Application roles allow you to enforce security for a particular application. In other words, application roles allow the application itself to accept the responsibility of user authentication, instead of relying on the database system. For instance, if clerks in your company may change an employee’s data only using the existing application (and not Transact-SQL statements or any other tool), you can create an application role for the application.
Application roles differ significantly from all other role types. First, application roles have no members, because they use the application only and therefore do not need to grant permissions directly to users. Second, you need a password to activate an application role.
When an application role is activated for a session by the application, the session loses all permissions applied to the logins, user accounts and groups, or roles in all databases for the duration of the session. Because these roles are applicable only to the database in which they exist, the session can gain access to another database only by virtue of permissions granted to the guest user account in the other database. For this reason, if there is no guest user account in a database, the session cannot gain access to that database.
The next two subsections describe the management of application roles.
Managing Application Roles Using Management Studio
To create an application role using SQL Server Management Studio, expand the server, expand Databases, and then expand the database and its Security folder. Right-click Roles, click New, and then click New Application Role. In the Application Role dialog box, enter the name of the new role. Additionally, you must enter the password and may enter the default schema for the new role.
Managing Application Roles Using T-SQL
You can create, modify, and delete application roles using the Transact-SQL statements CREATE APPLICATION ROLE, ALTER APPLICATION ROLE, and DROP APPLICATION ROLE.
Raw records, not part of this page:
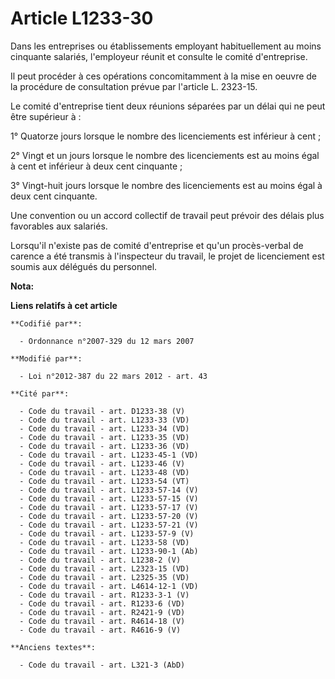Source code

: # Article L1233-30

Dans les entreprises ou établissements employant habituellement au moins cinquante salariés, l'employeur réunit et consulte
le comité d'entreprise.

Il peut procéder à ces opérations concomitamment à la mise en oeuvre de la procédure de consultation prévue par l'article L.
2323-15.

Le comité d'entreprise tient deux réunions séparées par un délai qui ne peut être supérieur à :

1° Quatorze jours lorsque le nombre des licenciements est inférieur à cent ;

2° Vingt et un jours lorsque le nombre des licenciements est au moins égal à cent et inférieur à deux cent cinquante ;

3° Vingt-huit jours lorsque le nombre des licenciements est au moins égal à deux cent cinquante.

Une convention ou un accord collectif de travail peut prévoir des délais plus favorables aux salariés.

Lorsqu'il n'existe pas de comité d'entreprise et qu'un procès-verbal de carence a été transmis à l'inspecteur du travail, le
projet de licenciement est soumis aux délégués du personnel.

**Nota:**



**Liens relatifs à cet article**

	**Codifié par**:

	  - Ordonnance n°2007-329 du 12 mars 2007

	**Modifié par**:

	  - Loi n°2012-387 du 22 mars 2012 - art. 43

	**Cité par**:

	  - Code du travail - art. D1233-38 (V)
	  - Code du travail - art. L1233-33 (VD)
	  - Code du travail - art. L1233-34 (VD)
	  - Code du travail - art. L1233-35 (VD)
	  - Code du travail - art. L1233-36 (VD)
	  - Code du travail - art. L1233-45-1 (VD)
	  - Code du travail - art. L1233-46 (V)
	  - Code du travail - art. L1233-48 (VD)
	  - Code du travail - art. L1233-54 (VT)
	  - Code du travail - art. L1233-57-14 (V)
	  - Code du travail - art. L1233-57-15 (V)
	  - Code du travail - art. L1233-57-17 (V)
	  - Code du travail - art. L1233-57-20 (V)
	  - Code du travail - art. L1233-57-21 (V)
	  - Code du travail - art. L1233-57-9 (V)
	  - Code du travail - art. L1233-58 (VD)
	  - Code du travail - art. L1233-90-1 (Ab)
	  - Code du travail - art. L1238-2 (V)
	  - Code du travail - art. L2323-15 (VD)
	  - Code du travail - art. L2325-35 (VD)
	  - Code du travail - art. L4614-12-1 (VD)
	  - Code du travail - art. R1233-3-1 (V)
	  - Code du travail - art. R1233-6 (VD)
	  - Code du travail - art. R2421-9 (VD)
	  - Code du travail - art. R4614-18 (V)
	  - Code du travail - art. R4616-9 (V)

	**Anciens textes**:

	  - Code du travail - art. L321-3 (AbD)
The CREATE APPLICATION ROLE statement creates an application role for the current database. This statement has two options: one to specify the password and one to define the default schema—that is, the first schema that will be searched by the server when it resolves the names of objects for this role.
Example 12.8 adds a new application role called weekly_reports to the sample database.
Code language: PHP (php)
USE sample; CREATE APPLICATION ROLE weekly_reports WITH PASSWORD ='x1y2z3w4!', DEFAULT_SCHEMA =my_schema;
The ALTER APPLICATION ROLE statement changes the name, password, or default schema of an existing application role. The syntax of this statement is similar to the syntax of the CREATE APPLICATION ROLE statement. To execute the ALTER APPLICATION ROLE statement, you need the ALTER permission on the role.
The DROP APPLICATION ROLE statement removes the application role from the current database. If the application role owns any objects (securables), it cannot be dropped.
Activating Application Roles
After a connection is started, it must execute the sp_setapprole system procedure to activate the permissions that are associated with an application role. This procedure has the following syntax:
sp_setapprole [@rolename =] 'role' , [@password =] 'password' [,[@encrypt =] 'encrypt_style']
role is the name of the application role defined in the current database, password specifies the corresponding password, and encrypt_style defines the encryption style specified for the password.
When you activate an application role using sp_setapprole, you need to know the following:
After the activation of an application role, you cannot deactivate it in the current database until the session is disconnected from the system.
An application role is always database bound—that is, its scope is the current database. If you change the current database within a session, you are allowed to perform other activities based on the permissions in that database.